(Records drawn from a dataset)
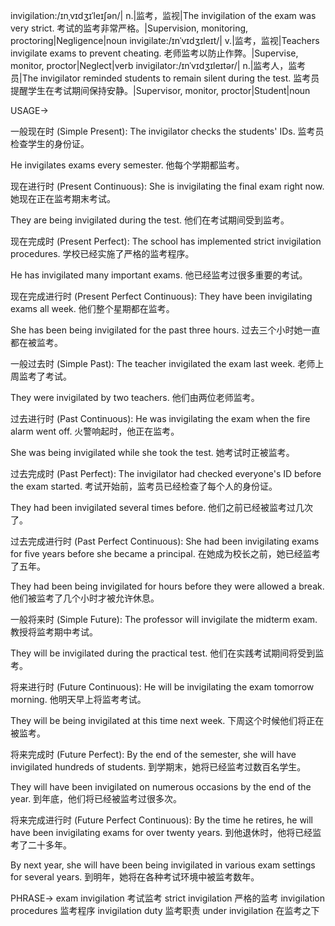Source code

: invigilation:/ɪnˌvɪdʒɪˈleɪʃən/| n.|监考，监视|The invigilation of the exam was very strict. 考试的监考非常严格。|Supervision, monitoring, proctoring|Negligence|noun
invigilate:/ɪnˈvɪdʒɪleɪt/| v.|监考，监视|Teachers invigilate exams to prevent cheating. 老师监考以防止作弊。|Supervise, monitor, proctor|Neglect|verb
invigilator:/ɪnˈvɪdʒɪleɪtər/| n.|监考人，监考员|The invigilator reminded students to remain silent during the test. 监考员提醒学生在考试期间保持安静。|Supervisor, monitor, proctor|Student|noun


USAGE->

一般现在时 (Simple Present):
The invigilator checks the students' IDs. 监考员检查学生的身份证。

He invigilates exams every semester. 他每个学期都监考。


现在进行时 (Present Continuous):
She is invigilating the final exam right now. 她现在正在监考期末考试。

They are being invigilated during the test. 他们在考试期间受到监考。


现在完成时 (Present Perfect):
The school has implemented strict invigilation procedures. 学校已经实施了严格的监考程序。

He has invigilated many important exams. 他已经监考过很多重要的考试。


现在完成进行时 (Present Perfect Continuous):
They have been invigilating exams all week. 他们整个星期都在监考。

She has been being invigilated for the past three hours.  过去三个小时她一直都在被监考。


一般过去时 (Simple Past):
The teacher invigilated the exam last week. 老师上周监考了考试。

They were invigilated by two teachers. 他们由两位老师监考。


过去进行时 (Past Continuous):
He was invigilating the exam when the fire alarm went off. 火警响起时，他正在监考。

She was being invigilated while she took the test.  她考试时正被监考。


过去完成时 (Past Perfect):
The invigilator had checked everyone's ID before the exam started. 考试开始前，监考员已经检查了每个人的身份证。

They had been invigilated several times before. 他们之前已经被监考过几次了。


过去完成进行时 (Past Perfect Continuous):
She had been invigilating exams for five years before she became a principal. 在她成为校长之前，她已经监考了五年。

They had been being invigilated for hours before they were allowed a break. 他们被监考了几个小时才被允许休息。


一般将来时 (Simple Future):
The professor will invigilate the midterm exam. 教授将监考期中考试。

They will be invigilated during the practical test. 他们在实践考试期间将受到监考。


将来进行时 (Future Continuous):
He will be invigilating the exam tomorrow morning. 他明天早上将监考考试。

They will be being invigilated at this time next week.  下周这个时候他们将正在被监考。


将来完成时 (Future Perfect):
By the end of the semester, she will have invigilated hundreds of students. 到学期末，她将已经监考过数百名学生。

They will have been invigilated on numerous occasions by the end of the year. 到年底，他们将已经被监考过很多次。


将来完成进行时 (Future Perfect Continuous):
By the time he retires, he will have been invigilating exams for over twenty years. 到他退休时，他将已经监考了二十多年。

By next year, she will have been being invigilated in various exam settings for several years. 到明年，她将在各种考试环境中被监考数年。


PHRASE->
exam invigilation 考试监考
strict invigilation 严格的监考
invigilation procedures 监考程序
invigilation duty 监考职责
under invigilation 在监考之下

(Your instructions) If the string "invigilating" is in a line of the entries, pick that line out.

(Final answer)
She is invigilating the final exam right now. 她现在正在监考期末考试。
They have been invigilating exams all week. 他们整个星期都在监考。
He was invigilating the exam when the fire alarm went off. 火警响起时，他正在监考。
She had been invigilating exams for five years before she became a principal. 在她成为校长之前，她已经监考了五年。
He will be invigilating the exam tomorrow morning. 他明天早上将监考考试。
By the time he retires, he will have been invigilating exams for over twenty years. 到他退休时，他将已经监考了二十多年。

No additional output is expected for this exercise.